For Brazil’s beleaguered economy, the best long-term investment may be spending political capital to ensure that the government keeps its purse strings tight — at least according to one expert.
That seems to be what’s happening now in South America’s largest economy, where a constitutional amendment that would cap spending at the previous year’s inflation rate for 20 years is wending its way through Congress. It needs to pass with a three-fifths majority in two remaining votes to become law before the year’s end.
The controversial measure is a signature reform of President Michel Temer, who replaced Dilma Rousseff after her impeachment over the misuse of government accounts in July. Opponents say it would hurt the poor and cut education and health spending in a country that has seen millions rise out of extreme poverty but still faces stark inequality.
Ms. Rousseff, who was never officially implicated in the much wider kickback scandal at state oil company Petrobras, was nonetheless infamous among economists for presiding over populist economic policies that endangered Brazil’s fiscal stability.
To Fernando de Holanda Barbosa Filho, Ms. Rousseff’s 2012 “new economic matrix,” a raft of ill-fated measures meant to boost growth, was evidence that the government hadn’t learned its lessons after the inflationary policies of the 1990s.
Dr. Filho, an economist at Fundação Getulio Vargas, a prominent university with campuses in Rio de Janeiro and Sao Paulo, said the law curbing spending is the on-ramp to the right growth track.
“This is just a first step to put the fiscal policy in the right place,” said Dr. Filho, a proponent of fiscal reform, during an annual Brazilian-American Chamber of Commerce Southeast forecasting event hosted Nov. 1 at the Federal Reserve Bank of Atlanta.
Mr. Temer, who served as vice president until Ms. Rousseff was removed from office, believes that the tough work of unwinding those measures is the way to revive Brazil’s once-soaring economy, which has suffered twin effects of a political crisis and plummeting commodities prices.
GDP is expected to contract by more than 3 percent this year as the country faces its worst recession in 120 years. “Operation Car Wash”, an anti-corruption drive around the Petrobras scandal, continues to net high-level legislators and prominent business leaders.
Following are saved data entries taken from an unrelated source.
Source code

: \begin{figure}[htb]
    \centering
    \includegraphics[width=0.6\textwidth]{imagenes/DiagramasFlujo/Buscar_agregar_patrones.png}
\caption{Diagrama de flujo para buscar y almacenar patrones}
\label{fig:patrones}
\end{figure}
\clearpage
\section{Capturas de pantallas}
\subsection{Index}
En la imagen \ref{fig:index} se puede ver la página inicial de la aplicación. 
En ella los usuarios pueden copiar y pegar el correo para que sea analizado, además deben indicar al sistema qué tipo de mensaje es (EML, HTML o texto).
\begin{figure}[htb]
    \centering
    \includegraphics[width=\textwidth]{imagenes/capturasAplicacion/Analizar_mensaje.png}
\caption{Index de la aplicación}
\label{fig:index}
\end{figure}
State and city governments are also strapped for cash, and inflation is running higher than target levels.
The current climate of “political dominance,” where the economy is hanging on pronouncements from Congress, will soon give way to “fiscal dominance,” where Brazil faces the harsh reality of spending cuts. That would be new for a country that has grown accustomed to budget deficits that ballooned in recent years and now approach 10 percent of GDP.
“Finally this law might create the incentive for people to understand that money doesn’t come from heaven,” he said.
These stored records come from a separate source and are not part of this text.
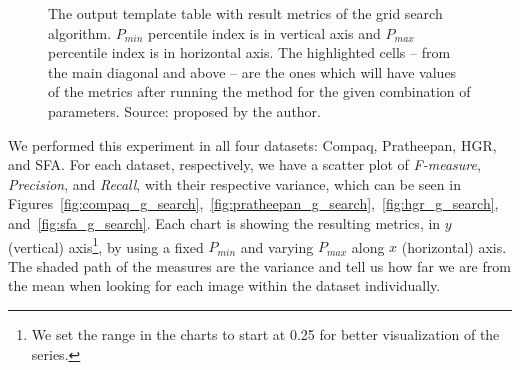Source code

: \begin{figure}[ht]
    \centering

    \caption[The output template table with result metrics of the grid search algorithm]{The output template table with result metrics of the grid search algorithm. $P_{min}$ percentile index is in vertical axis and $P_{max}$ percentile index is in horizontal axis. The highlighted cells -- from the main diagonal and above -- are the ones which will have values of the metrics after running the method for the given combination of parameters. Source: proposed by the author.}
    \label{fig:gs_table_output}
\end{figure}

We performed this experiment in all four datasets: Compaq, Pratheepan, HGR, and SFA. For each dataset, respectively, we have a scatter plot of \emph{F-measure}, \emph{Precision}, and \emph{Recall}, with their respective variance, which can be seen in Figures~\ref{fig:compaq_g_search},~\ref{fig:pratheepan_g_search},~\ref{fig:hgr_g_search}, and~\ref{fig:sfa_g_search}. Each chart is showing the resulting metrics, in $y$ (vertical) axis\footnote{We set the range in the charts to start at 0.25 for better visualization of the series.
}, by using a fixed $P_{min}$ and varying $P_{max}$ along $x$ (horizontal) axis. The shaded path of the measures are the variance and tell us how far we are from the mean when looking for each image within the dataset individually.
Reform might be an especially tough pill to swallow for those directly affected, including foreign-ministry workers who struck earlier this years they faced the prospect of a freeze on wages.
Teachers are among the other constituencies that will be hit, and for good reason, Dr. Filho said: Half of education expenditures, mandated by the constitution at 13 percentof the budget, whether the money is there or not, go toward funding pensions for retirees whose average age is about 50.
Tackling this, however, will be an uphill battle.
“Usually in Brazil if you have a privilege for yourself you call it a right, and usually rights are eternal in Brazil, so this is the toughest job that President Temer has on this front,” Dr. Filho said.
Just raising the minimum age to 62 or 65 would go a long way toward restoring fiscal health, he said.
“That would make me very happy,” Dr. Filho said.
All that said, consumer and business confidence are both up, but spending hasn’t yet recovered as both sides ride out the current political uncertainty.
“We are expecting the future to be bright but the current conditions are not that good yet,” Dr. Filho said.
Brazil’s new consul general in Atlanta, Ambassador Maria Stela Pompeu Brasil Frota, struck a confident tone in her introductory remarks, noting that there had been no mass exodus of foreign companies in Brazil despite the difficulties in the market of more than 200 million people.
“We are doing our homework, and I’m quite sure we are on the right path and Brazil will surely gain good marks,” Ms. Frota said.
For companies like Delta Air Lines Inc., a recovery in the world’s seventh largest economy would be big news.
With 100 million air passengers per year, Brazil is too big to ignore, and Delta has invested more than $150 million in GOL, a domestic airline, while integrating their services and scheduling. The airlines are working together on an app that would tell travelers when they should leave to get to the airport on time, suggesting new flights if they miss one.
Some 35 percent of Delta’s Brazilian passengers transfer from GOL flights to Delta’s international routes, said Nelson Mikovenyi, Delta’s international finance director for South America.
And though Brazil has 100 million passengers in total, it’s only 20 million people actually flying — many of them taking multiple trips. The rate of passengers per capita, 0.5 passengers for every one person, is much lower than developed markets like the U.S., and it’s even lower than Colombia’s 0.6.
“Brazil is not only big, but it’s under-penetrated,” Mr. Mikovenyi said.
Before the government in Brazil basically shut down, it was working on an Open Skies pact with the U.S. that would liberalize routes between the two countries, adding capacity and perhaps reducing prices. Delta flies to multiple Brazilian cities from U.S. gateways, including Rio de Janeiro and Sao Paulo flights from Atlanta.